> [Your task]:
Write each line again exactly as it is, from the opening line of the records below through the one containing "as there are", and add nothing.

+ + + +

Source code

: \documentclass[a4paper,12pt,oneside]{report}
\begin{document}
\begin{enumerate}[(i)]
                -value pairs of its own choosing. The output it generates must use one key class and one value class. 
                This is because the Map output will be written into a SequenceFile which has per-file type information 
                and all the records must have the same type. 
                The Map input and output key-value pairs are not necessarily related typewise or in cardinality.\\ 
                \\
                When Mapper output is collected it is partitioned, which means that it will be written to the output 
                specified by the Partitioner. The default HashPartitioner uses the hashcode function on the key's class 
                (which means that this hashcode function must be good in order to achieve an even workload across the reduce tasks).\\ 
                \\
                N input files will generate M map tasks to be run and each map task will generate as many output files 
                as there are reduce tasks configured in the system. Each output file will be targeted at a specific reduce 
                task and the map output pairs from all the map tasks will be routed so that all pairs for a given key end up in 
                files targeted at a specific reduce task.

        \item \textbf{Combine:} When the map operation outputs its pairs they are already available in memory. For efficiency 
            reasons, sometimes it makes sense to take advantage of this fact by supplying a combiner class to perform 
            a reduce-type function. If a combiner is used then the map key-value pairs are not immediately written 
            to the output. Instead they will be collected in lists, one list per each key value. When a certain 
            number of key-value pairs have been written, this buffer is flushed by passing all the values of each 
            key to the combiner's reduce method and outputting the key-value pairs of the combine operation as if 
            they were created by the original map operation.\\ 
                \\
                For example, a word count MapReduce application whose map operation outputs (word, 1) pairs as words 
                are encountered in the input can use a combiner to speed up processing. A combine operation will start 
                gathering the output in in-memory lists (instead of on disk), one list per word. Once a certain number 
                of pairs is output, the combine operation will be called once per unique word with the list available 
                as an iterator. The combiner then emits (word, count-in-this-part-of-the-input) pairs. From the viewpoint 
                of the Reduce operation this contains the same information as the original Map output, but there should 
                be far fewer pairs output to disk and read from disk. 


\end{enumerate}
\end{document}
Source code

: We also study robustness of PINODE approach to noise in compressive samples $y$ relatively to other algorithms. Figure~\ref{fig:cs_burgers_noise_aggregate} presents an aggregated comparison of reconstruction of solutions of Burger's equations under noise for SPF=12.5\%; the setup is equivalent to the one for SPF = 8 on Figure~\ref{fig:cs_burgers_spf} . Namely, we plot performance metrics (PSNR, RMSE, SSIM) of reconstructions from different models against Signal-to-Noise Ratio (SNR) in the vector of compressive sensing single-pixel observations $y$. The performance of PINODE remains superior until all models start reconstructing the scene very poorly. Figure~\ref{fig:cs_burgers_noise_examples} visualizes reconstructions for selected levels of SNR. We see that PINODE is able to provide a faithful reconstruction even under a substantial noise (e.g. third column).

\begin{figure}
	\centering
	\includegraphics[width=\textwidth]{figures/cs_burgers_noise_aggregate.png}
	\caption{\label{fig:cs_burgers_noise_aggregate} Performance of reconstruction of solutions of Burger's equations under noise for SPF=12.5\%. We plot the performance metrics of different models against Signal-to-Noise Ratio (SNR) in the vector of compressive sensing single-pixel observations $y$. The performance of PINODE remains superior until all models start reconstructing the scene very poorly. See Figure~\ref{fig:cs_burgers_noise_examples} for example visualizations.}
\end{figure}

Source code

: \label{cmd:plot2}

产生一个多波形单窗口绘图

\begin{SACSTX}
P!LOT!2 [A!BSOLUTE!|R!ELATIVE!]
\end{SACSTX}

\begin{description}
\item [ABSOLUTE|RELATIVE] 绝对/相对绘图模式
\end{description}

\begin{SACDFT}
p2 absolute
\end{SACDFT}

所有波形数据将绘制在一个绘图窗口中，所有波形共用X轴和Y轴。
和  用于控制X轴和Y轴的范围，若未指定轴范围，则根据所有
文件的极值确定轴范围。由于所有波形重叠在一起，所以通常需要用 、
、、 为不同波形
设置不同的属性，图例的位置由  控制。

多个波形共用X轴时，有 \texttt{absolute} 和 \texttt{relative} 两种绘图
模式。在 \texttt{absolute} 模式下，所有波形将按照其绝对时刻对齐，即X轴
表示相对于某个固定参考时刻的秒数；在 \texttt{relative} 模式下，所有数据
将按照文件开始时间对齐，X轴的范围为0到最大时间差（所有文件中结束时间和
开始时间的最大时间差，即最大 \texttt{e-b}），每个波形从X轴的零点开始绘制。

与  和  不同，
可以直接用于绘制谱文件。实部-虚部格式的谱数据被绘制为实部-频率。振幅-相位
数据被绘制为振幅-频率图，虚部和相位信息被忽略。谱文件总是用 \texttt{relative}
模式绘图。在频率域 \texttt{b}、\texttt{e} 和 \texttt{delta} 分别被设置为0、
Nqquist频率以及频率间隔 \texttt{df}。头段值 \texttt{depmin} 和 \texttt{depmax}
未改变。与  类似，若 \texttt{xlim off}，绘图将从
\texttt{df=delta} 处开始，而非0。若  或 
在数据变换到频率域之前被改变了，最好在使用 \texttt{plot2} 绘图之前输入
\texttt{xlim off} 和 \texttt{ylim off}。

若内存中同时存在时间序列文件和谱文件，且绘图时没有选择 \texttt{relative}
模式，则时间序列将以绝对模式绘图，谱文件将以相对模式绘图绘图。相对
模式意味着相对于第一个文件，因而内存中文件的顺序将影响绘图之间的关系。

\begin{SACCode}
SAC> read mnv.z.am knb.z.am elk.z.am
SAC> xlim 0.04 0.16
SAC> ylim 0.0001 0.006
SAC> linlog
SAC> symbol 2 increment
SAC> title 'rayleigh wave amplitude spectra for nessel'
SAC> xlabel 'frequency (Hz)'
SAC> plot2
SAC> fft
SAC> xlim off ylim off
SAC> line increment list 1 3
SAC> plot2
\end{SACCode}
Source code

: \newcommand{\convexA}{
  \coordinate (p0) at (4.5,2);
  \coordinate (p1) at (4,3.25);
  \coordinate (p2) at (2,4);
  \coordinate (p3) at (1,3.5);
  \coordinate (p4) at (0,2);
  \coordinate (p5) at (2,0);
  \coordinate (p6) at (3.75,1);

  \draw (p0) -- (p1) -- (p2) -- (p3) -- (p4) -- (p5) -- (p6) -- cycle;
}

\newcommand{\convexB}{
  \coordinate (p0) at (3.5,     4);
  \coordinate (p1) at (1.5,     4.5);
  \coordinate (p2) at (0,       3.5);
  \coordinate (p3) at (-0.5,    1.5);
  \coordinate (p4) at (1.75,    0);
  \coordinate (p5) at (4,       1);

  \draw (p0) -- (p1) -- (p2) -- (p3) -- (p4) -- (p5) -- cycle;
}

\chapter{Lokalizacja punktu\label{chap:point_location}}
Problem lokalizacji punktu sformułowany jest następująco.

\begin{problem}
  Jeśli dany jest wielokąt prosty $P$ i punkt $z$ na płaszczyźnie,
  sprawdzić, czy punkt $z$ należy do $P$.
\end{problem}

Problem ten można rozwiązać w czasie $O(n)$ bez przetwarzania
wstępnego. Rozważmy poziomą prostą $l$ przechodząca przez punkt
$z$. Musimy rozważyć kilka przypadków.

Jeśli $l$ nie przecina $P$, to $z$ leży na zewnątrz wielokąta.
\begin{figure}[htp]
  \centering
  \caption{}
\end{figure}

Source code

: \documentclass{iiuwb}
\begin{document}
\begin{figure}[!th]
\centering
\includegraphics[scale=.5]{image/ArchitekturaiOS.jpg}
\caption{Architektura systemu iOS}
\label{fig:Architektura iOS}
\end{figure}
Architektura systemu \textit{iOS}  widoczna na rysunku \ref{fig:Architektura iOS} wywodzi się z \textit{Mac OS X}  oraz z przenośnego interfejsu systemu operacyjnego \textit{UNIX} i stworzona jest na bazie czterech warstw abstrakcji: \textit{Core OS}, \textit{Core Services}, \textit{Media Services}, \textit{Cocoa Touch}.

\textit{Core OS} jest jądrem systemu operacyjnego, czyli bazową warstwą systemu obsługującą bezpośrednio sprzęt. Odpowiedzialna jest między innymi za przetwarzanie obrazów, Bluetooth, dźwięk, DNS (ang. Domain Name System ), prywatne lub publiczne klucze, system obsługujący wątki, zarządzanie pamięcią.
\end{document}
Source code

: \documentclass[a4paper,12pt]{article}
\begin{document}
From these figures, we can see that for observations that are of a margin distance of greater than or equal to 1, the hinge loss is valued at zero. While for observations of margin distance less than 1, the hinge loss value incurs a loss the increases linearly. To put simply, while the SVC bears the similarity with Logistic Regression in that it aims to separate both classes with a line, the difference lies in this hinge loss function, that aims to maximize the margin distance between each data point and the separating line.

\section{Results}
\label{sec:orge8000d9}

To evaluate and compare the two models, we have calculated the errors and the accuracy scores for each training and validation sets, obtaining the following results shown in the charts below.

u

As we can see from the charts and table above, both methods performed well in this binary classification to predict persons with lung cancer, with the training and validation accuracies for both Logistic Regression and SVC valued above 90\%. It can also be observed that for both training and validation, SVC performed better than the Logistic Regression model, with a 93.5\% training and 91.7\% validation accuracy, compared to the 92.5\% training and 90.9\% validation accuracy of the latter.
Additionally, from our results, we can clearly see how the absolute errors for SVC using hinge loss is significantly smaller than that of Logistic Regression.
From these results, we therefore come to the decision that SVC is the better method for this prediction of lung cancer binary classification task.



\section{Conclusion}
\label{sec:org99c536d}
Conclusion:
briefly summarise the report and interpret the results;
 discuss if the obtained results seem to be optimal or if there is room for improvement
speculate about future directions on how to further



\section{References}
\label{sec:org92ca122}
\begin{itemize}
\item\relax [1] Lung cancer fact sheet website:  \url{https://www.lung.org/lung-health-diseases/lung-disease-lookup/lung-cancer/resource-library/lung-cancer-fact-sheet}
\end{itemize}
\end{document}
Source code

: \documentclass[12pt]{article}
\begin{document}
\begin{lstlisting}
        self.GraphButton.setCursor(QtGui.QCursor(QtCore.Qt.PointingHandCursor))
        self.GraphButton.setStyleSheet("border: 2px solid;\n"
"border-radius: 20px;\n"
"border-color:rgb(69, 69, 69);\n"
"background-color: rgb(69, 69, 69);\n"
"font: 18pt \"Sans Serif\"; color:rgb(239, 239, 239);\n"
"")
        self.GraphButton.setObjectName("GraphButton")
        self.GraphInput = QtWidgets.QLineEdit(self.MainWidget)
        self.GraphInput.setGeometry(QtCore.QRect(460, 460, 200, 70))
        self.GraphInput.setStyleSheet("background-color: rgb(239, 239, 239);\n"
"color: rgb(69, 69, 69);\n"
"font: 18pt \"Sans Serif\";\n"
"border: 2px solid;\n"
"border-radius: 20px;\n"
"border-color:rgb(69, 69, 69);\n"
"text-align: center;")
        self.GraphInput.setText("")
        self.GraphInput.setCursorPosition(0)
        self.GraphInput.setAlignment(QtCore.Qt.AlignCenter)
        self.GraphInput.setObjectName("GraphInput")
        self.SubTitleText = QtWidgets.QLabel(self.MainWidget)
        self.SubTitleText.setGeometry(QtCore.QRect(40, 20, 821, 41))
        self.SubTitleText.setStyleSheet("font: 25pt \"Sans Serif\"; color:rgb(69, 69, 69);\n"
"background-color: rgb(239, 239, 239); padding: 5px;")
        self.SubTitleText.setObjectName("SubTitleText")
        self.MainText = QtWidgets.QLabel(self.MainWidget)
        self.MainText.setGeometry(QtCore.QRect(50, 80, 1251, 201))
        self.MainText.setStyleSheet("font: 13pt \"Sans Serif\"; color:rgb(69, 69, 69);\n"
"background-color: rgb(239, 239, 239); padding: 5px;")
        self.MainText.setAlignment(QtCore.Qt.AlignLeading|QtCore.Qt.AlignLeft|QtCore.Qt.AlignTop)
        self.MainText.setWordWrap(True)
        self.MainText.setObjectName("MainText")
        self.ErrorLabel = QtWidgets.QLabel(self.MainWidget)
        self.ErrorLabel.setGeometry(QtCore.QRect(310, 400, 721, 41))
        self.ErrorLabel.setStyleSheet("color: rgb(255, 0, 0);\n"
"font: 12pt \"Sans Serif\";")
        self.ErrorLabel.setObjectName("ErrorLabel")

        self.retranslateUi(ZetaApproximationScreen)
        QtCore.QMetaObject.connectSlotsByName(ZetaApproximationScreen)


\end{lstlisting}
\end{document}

+ + + +

> [Task answer]:
Source code

: \documentclass[a4paper,12pt,oneside]{report}
\begin{document}
\begin{enumerate}[(i)]
                -value pairs of its own choosing. The output it generates must use one key class and one value class. 
                This is because the Map output will be written into a SequenceFile which has per-file type information 
                and all the records must have the same type. 
                The Map input and output key-value pairs are not necessarily related typewise or in cardinality.\\ 
                \\
                When Mapper output is collected it is partitioned, which means that it will be written to the output 
                specified by the Partitioner. The default HashPartitioner uses the hashcode function on the key's class 
                (which means that this hashcode function must be good in order to achieve an even workload across the reduce tasks).\\ 
                \\
                N input files will generate M map tasks to be run and each map task will generate as many output files 
                as there are reduce tasks configured in the system. Each output file will be targeted at a specific reduce 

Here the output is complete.